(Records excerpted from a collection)

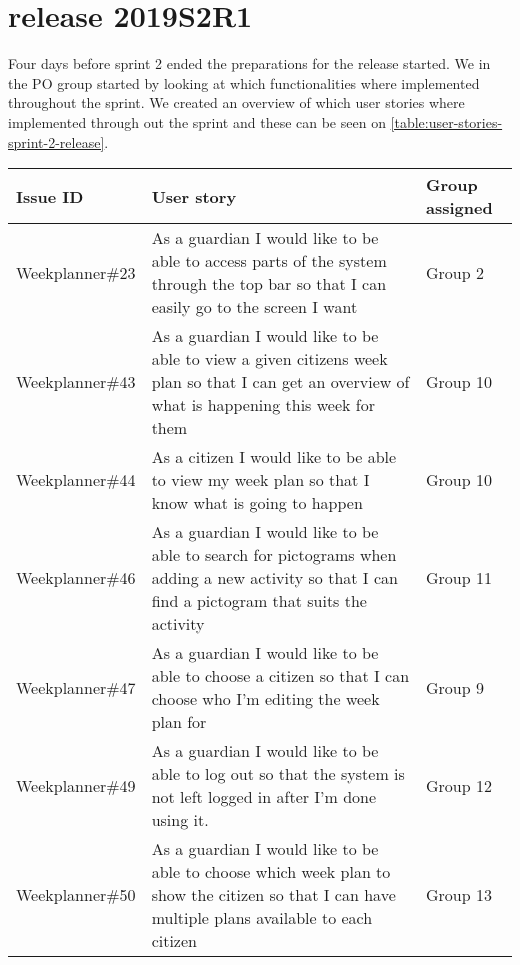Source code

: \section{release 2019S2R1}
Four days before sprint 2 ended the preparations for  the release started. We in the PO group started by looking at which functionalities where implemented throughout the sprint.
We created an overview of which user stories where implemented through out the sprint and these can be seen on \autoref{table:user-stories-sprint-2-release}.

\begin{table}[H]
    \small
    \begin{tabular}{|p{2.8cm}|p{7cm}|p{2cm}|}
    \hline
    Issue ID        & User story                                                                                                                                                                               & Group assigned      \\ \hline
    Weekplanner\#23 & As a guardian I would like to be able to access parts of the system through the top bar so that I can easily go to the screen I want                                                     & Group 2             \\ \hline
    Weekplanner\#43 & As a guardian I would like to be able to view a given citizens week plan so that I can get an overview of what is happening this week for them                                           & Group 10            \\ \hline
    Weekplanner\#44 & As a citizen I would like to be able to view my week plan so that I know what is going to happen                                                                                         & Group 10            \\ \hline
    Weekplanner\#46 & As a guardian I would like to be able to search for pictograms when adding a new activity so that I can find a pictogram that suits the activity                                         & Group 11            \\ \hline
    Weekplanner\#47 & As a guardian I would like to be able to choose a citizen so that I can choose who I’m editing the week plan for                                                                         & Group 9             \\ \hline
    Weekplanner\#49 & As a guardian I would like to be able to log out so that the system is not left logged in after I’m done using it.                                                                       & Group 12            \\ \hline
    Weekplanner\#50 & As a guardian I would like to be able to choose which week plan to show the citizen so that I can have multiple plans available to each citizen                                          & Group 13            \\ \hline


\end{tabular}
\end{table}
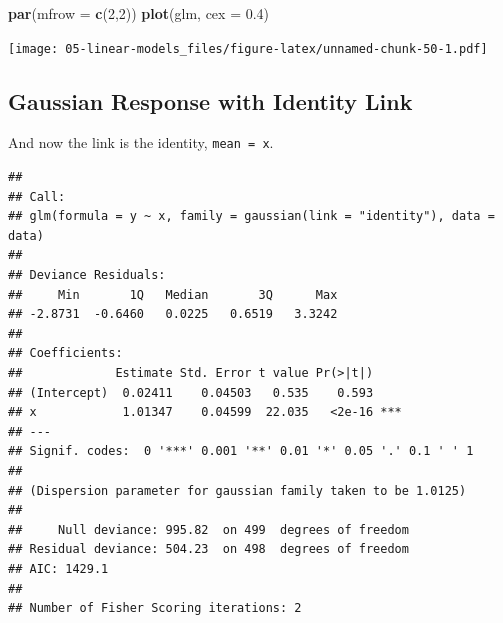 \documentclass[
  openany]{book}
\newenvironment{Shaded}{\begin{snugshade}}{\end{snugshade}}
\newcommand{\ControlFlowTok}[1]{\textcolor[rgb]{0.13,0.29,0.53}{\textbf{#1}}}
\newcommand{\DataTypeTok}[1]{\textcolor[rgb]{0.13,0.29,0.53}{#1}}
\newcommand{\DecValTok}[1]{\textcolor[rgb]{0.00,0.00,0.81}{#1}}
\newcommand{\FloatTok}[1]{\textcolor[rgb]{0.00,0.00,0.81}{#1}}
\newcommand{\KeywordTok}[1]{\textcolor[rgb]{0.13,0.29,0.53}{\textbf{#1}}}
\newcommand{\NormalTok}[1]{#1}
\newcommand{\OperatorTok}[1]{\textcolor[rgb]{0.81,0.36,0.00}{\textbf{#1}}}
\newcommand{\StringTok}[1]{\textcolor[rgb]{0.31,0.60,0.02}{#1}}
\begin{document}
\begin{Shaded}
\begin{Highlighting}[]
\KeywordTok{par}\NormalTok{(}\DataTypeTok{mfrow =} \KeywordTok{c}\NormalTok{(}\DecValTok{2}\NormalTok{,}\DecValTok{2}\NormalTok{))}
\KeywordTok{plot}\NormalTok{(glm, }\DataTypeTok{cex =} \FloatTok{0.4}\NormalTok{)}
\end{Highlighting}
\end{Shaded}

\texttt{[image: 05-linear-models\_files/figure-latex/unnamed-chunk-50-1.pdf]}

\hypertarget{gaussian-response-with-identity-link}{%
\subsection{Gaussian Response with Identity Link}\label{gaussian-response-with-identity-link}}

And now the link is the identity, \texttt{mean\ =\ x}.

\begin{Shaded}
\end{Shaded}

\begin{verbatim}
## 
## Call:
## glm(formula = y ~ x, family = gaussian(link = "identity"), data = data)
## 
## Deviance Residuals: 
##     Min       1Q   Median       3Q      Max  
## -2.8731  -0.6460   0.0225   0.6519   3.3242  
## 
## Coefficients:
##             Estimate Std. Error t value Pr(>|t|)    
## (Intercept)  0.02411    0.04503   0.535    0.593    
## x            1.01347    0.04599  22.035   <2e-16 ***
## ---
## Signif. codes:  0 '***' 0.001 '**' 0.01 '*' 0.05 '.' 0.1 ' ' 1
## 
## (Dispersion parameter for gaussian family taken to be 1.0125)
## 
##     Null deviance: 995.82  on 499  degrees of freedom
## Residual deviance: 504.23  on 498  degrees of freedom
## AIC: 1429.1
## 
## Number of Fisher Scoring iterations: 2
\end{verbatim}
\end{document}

==

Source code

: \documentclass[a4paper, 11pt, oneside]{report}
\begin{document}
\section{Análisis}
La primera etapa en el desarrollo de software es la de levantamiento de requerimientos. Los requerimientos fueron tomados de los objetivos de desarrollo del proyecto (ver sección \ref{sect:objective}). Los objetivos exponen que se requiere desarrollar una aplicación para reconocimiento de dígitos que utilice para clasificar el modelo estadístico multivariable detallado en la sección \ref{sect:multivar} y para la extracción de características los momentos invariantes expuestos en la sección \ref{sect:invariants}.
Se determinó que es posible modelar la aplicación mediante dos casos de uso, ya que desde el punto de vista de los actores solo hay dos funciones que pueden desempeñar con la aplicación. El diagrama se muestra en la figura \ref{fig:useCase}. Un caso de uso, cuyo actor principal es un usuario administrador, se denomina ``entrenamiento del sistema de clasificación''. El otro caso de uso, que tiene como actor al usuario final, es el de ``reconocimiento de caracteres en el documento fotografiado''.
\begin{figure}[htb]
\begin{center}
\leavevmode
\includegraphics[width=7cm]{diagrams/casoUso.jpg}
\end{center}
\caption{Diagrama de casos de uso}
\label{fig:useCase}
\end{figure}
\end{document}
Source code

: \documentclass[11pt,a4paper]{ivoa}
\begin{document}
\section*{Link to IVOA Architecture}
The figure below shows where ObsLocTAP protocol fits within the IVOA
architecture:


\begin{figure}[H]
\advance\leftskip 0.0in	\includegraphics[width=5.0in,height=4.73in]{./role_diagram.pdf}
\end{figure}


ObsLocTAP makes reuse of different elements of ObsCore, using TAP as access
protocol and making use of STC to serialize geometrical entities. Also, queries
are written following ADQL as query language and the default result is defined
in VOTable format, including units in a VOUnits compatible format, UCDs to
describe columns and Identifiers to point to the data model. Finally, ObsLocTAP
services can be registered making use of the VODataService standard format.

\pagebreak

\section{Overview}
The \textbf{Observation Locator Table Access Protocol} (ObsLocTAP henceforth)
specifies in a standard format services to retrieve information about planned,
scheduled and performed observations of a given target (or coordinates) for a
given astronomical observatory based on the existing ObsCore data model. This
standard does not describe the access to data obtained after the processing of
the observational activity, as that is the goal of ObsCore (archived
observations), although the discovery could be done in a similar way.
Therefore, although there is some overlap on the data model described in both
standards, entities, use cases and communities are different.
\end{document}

_Aim of the task_
Filter the entries and keep only the lines holding "includegraphics".

_Response to this task_
\includegraphics[width=7cm]{diagrams/casoUso.jpg}
\advance\leftskip 0.0in	\includegraphics[width=5.0in,height=4.73in]{./role_diagram.pdf}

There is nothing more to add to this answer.